Lack of vitamin D can suppress immunity, impede weight loss, cause bone pain, weakness, muscle pain, hair loss, and even lead to disturbed sleep
Do you find yourself feeling exhausted and experiencing chronic pain even after a good night’s rest? Maybe you need a dose of the “sunshine vitamin".
Produced by the skin when it soaks up the sun’s ultraviolet (UV) rays, vitamin D has several important functions in the body, the main one being regulation of calcium and phosphorus levels in the blood, vital for maintaining healthy bones. It also helps ward off respiratory infections such as flu, cough and cold. Lack of vitamin D can suppress immunity, impede weight loss, cause bone pain, weakness, muscle pain, hair loss, and even lead to disturbed sleep. In children, low vitamin D levels can lead to the softening of bones, which can lead to bow-legs and knock knees.
A change in lifestyle—primarily lack of exposure to sunlight—is one of the main reasons why cases of vitamin D deficiency are on the rise. According to a Harvard School of Public Health study, one billion people worldwide suffer from vitamin D deficiency. In India, deficiencies can be found in 70 out of 100 people.

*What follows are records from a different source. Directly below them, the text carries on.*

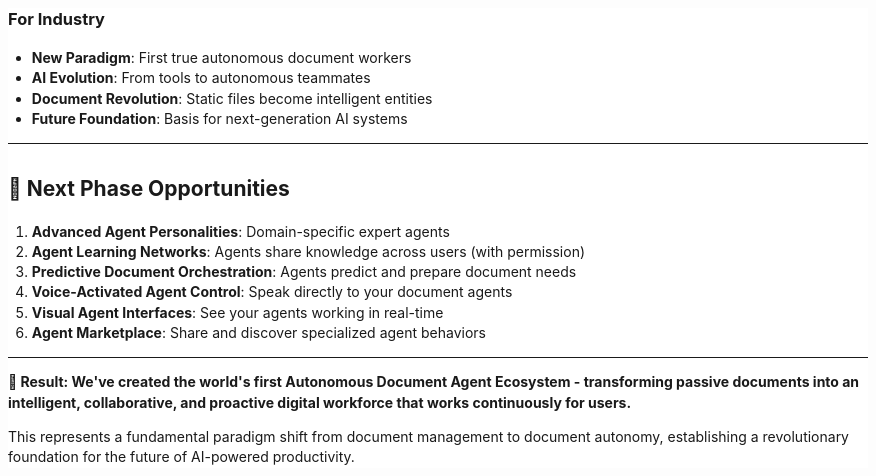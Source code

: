 ### **For Industry**
- **New Paradigm**: First true autonomous document workers
- **AI Evolution**: From tools to autonomous teammates
- **Document Revolution**: Static files become intelligent entities
- **Future Foundation**: Basis for next-generation AI systems

---

## 🚀 **Next Phase Opportunities**

1. **Advanced Agent Personalities**: Domain-specific expert agents
2. **Agent Learning Networks**: Agents share knowledge across users (with permission)
3. **Predictive Document Orchestration**: Agents predict and prepare document needs
4. **Voice-Activated Agent Control**: Speak directly to your document agents
5. **Visual Agent Interfaces**: See your agents working in real-time
6. **Agent Marketplace**: Share and discover specialized agent behaviors

---

**🎉 Result: We've created the world's first Autonomous Document Agent Ecosystem - transforming passive documents into an intelligent, collaborative, and proactive digital workforce that works continuously for users.**

This represents a fundamental paradigm shift from document management to document autonomy, establishing a revolutionary foundation for the future of AI-powered productivity.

The two main ways to ensure you are getting adequate amounts of vitamin D are by exposing your bare skin to sunlight and by taking vitamin D supplements. While eating the right foods can be helpful, it won’t necessarily give you the right amount of vitamin D that your body needs—there isn’t enough present in food to replenish deficiencies.
Time in the sun
When it comes to sun exposure, things get tricky. While the sun is the best natural source of vitamin D, exposure to UV radiation is also one of the major causes of skin cancer. So how much sun exposure is “enough" to get an optimal dose of vitamin D but not so much that it can lead to cancer?

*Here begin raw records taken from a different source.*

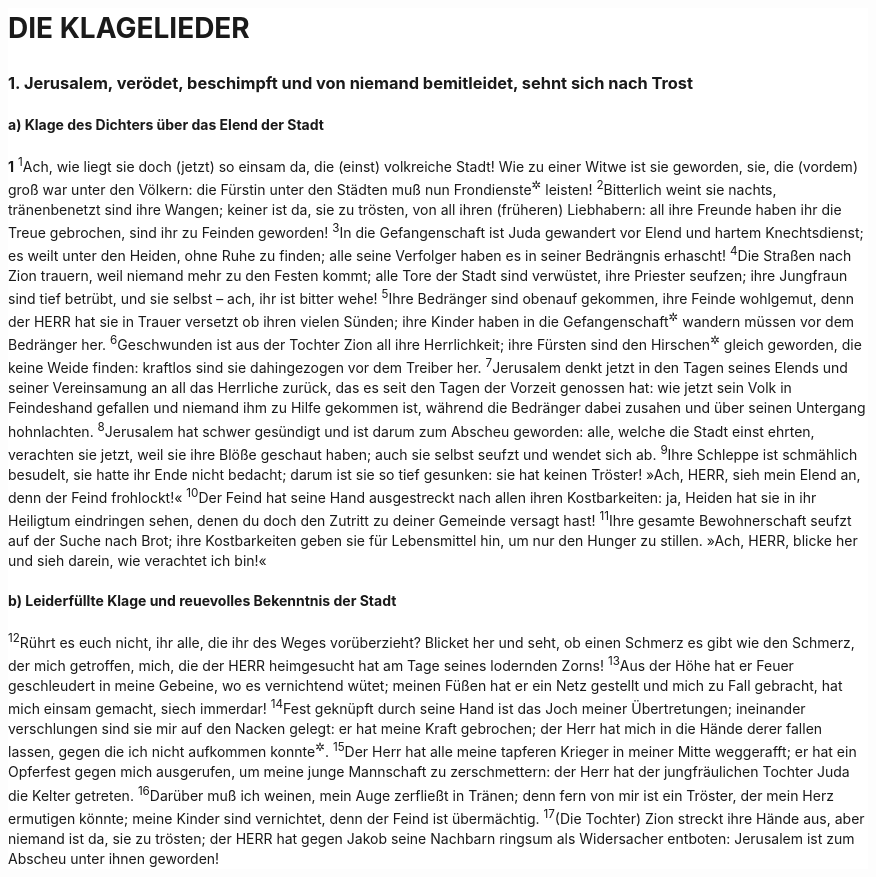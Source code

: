 # DIE KLAGELIEDER

### 1. Jerusalem, verödet, beschimpft und von niemand bemitleidet, sehnt sich nach Trost

#### a) Klage des Dichters über das Elend der Stadt

__1__
<sup>1</sup>Ach, wie liegt sie doch (jetzt) so einsam da, die (einst) volkreiche Stadt! Wie zu einer Witwe ist sie geworden, sie, die (vordem) groß war unter den Völkern: die Fürstin unter den Städten muß nun Frondienste<sup title="= Sklavendienste">&#x2732;</sup> leisten!
<sup>2</sup>Bitterlich weint sie nachts, tränenbenetzt sind ihre Wangen; keiner ist da, sie zu trösten, von all ihren (früheren) Liebhabern: all ihre Freunde haben ihr die Treue gebrochen, sind ihr zu Feinden geworden!
<sup>3</sup>In die Gefangenschaft ist Juda gewandert vor Elend und hartem Knechtsdienst; es weilt unter den Heiden, ohne Ruhe zu finden; alle seine Verfolger haben es in seiner Bedrängnis erhascht!
<sup>4</sup>Die Straßen nach Zion trauern, weil niemand mehr zu den Festen kommt; alle Tore der Stadt sind verwüstet, ihre Priester seufzen; ihre Jungfraun sind tief betrübt, und sie selbst – ach, ihr ist bitter wehe!
<sup>5</sup>Ihre Bedränger sind obenauf gekommen, ihre Feinde wohlgemut, denn der HERR hat sie in Trauer versetzt ob ihren vielen Sünden; ihre Kinder haben in die Gefangenschaft<sup title="oder: Verbannung">&#x2732;</sup> wandern müssen vor dem Bedränger her.
<sup>6</sup>Geschwunden ist aus der Tochter Zion all ihre Herrlichkeit; ihre Fürsten sind den Hirschen<sup title="oder: Widdern">&#x2732;</sup> gleich geworden, die keine Weide finden: kraftlos sind sie dahingezogen vor dem Treiber her.
<sup>7</sup>Jerusalem denkt jetzt in den Tagen seines Elends und seiner Vereinsamung an all das Herrliche zurück, das es seit den Tagen der Vorzeit genossen hat: wie jetzt sein Volk in Feindeshand gefallen und niemand ihm zu Hilfe gekommen ist, während die Bedränger dabei zusahen und über seinen Untergang hohnlachten.
<sup>8</sup>Jerusalem hat schwer gesündigt und ist darum zum Abscheu geworden: alle, welche die Stadt einst ehrten, verachten sie jetzt, weil sie ihre Blöße geschaut haben; auch sie selbst seufzt und wendet sich ab.
<sup>9</sup>Ihre Schleppe ist schmählich besudelt, sie hatte ihr Ende nicht bedacht; darum ist sie so tief gesunken: sie hat keinen Tröster! »Ach, HERR, sieh mein Elend an, denn der Feind frohlockt!«
<sup>10</sup>Der Feind hat seine Hand ausgestreckt nach allen ihren Kostbarkeiten: ja, Heiden hat sie in ihr Heiligtum eindringen sehen, denen du doch den Zutritt zu deiner Gemeinde versagt hast!
<sup>11</sup>Ihre gesamte Bewohnerschaft seufzt auf der Suche nach Brot; ihre Kostbarkeiten geben sie für Lebensmittel hin, um nur den Hunger zu stillen. »Ach, HERR, blicke her und sieh darein, wie verachtet ich bin!«

#### b) Leiderfüllte Klage und reuevolles Bekenntnis der Stadt

<sup>12</sup>Rührt es euch nicht, ihr alle, die ihr des Weges vorüberzieht? Blicket her und seht, ob einen Schmerz es gibt wie den Schmerz, der mich getroffen, mich, die der HERR heimgesucht hat am Tage seines lodernden Zorns!
<sup>13</sup>Aus der Höhe hat er Feuer geschleudert in meine Gebeine, wo es vernichtend wütet; meinen Füßen hat er ein Netz gestellt und mich zu Fall gebracht, hat mich einsam gemacht, siech immerdar!
<sup>14</sup>Fest geknüpft durch seine Hand ist das Joch meiner Übertretungen; ineinander verschlungen sind sie mir auf den Nacken gelegt: er hat meine Kraft gebrochen; der Herr hat mich in die Hände derer fallen lassen, gegen die ich nicht aufkommen konnte<sup title="oder: kann">&#x2732;</sup>.
<sup>15</sup>Der Herr hat alle meine tapferen Krieger in meiner Mitte weggerafft; er hat ein Opferfest gegen mich ausgerufen, um meine junge Mannschaft zu zerschmettern: der Herr hat der jungfräulichen Tochter Juda die Kelter getreten.
<sup>16</sup>Darüber muß ich weinen, mein Auge zerfließt in Tränen; denn fern von mir ist ein Tröster, der mein Herz ermutigen könnte; meine Kinder sind vernichtet, denn der Feind ist übermächtig.
<sup>17</sup>(Die Tochter) Zion streckt ihre Hände aus, aber niemand ist da, sie zu trösten; der HERR hat gegen Jakob seine Nachbarn ringsum als Widersacher entboten: Jerusalem ist zum Abscheu unter ihnen geworden!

For starters, you need to know that the sun does not create vitamin D in your body; rather, UV radiation converts the vitamin D in your skin to its usable form. How much is produced depends on a range of factors, including:
■ Level of UV radiation: The amount of sun received at any location is dependent on the angle at which it strikes Earth. When the sun slants, the light travels through more ozone before reaching Earth’s surface, which in turn reduces UVB exposure at the surface (the three types of ultraviolet radiation—UVA, UVB and UVC—are classified according to their wavelength). UVB rays are the primary source of vitamin D.
■ Time, year and location: The level of UV radiation varies with the time of day and year. It’s weakest when the sun slants, which is during the early and later parts of the day, and during most of the day in winters. So the closer to midday you expose your skin, the better it will be for vitamin D production.
A good rule of thumb is to see if your shadow is longer than you are. If it is, you’re not synthesizing enough vitamin D. Also, the place where you live also affects your UVB-level exposure. People who live closer to the equator can synthesize vitamin D from sunlight all year round.
■ Weather conditions: Cloud cover and air pollutants absorb and scatter UV rays, and reduce the amount of UV radiation that reaches us.
■ Skin colour: Pale skin makes vitamin D more quickly than darker skin, as the latter has more melanin, which blocks absorption. If you’re fair-skinned, you’ll need 20 minutes of sun exposure to direct sunlight three-four times a week for your body to produce adequate amounts of vitamin D. Those with darker skin require 30-40 minutes of exposure three-four times a week. In winter, you may need to spend almost double this time in the sun. Prolonged sun exposure won’t raise your vitamin D levels further; it can, however, increase your risk of skin cancer.
The more skin you expose, the more it absorbs. It is not specific or dependant on any body part. But at least face, arms and shoulders should be exposed.
■ Age: Older people are less able to produce vitamin D, with middle-aged adults having just 66% of the vitamin D-production potential that children have—largely because age often reduces mobility and restricts solar exposure.
It’s important to remember that glass blocks all UVB rays, so your body won’t produce vitamin D if you are in sunlight, but behind glass.
Some foods can be a natural source of vitamin D too. Oily fish like sardines and mackerel, eggs, red meat and organ meats, for instance, contain enough amount of vitamin D to maintain levels, but not enough to take care of deficiencies.
Most people can take vitamin D supplements without any problem. Consult a doctor who may prescribe daily, weekly or monthly capsules, or vitamin injections, after a blood test to determine existing levels.
Vishakha Shivdasani is a Mumbai-based medical doctor with a fellowship in nutrition. She specializes in controlling diabetes, cholesterol and obesity.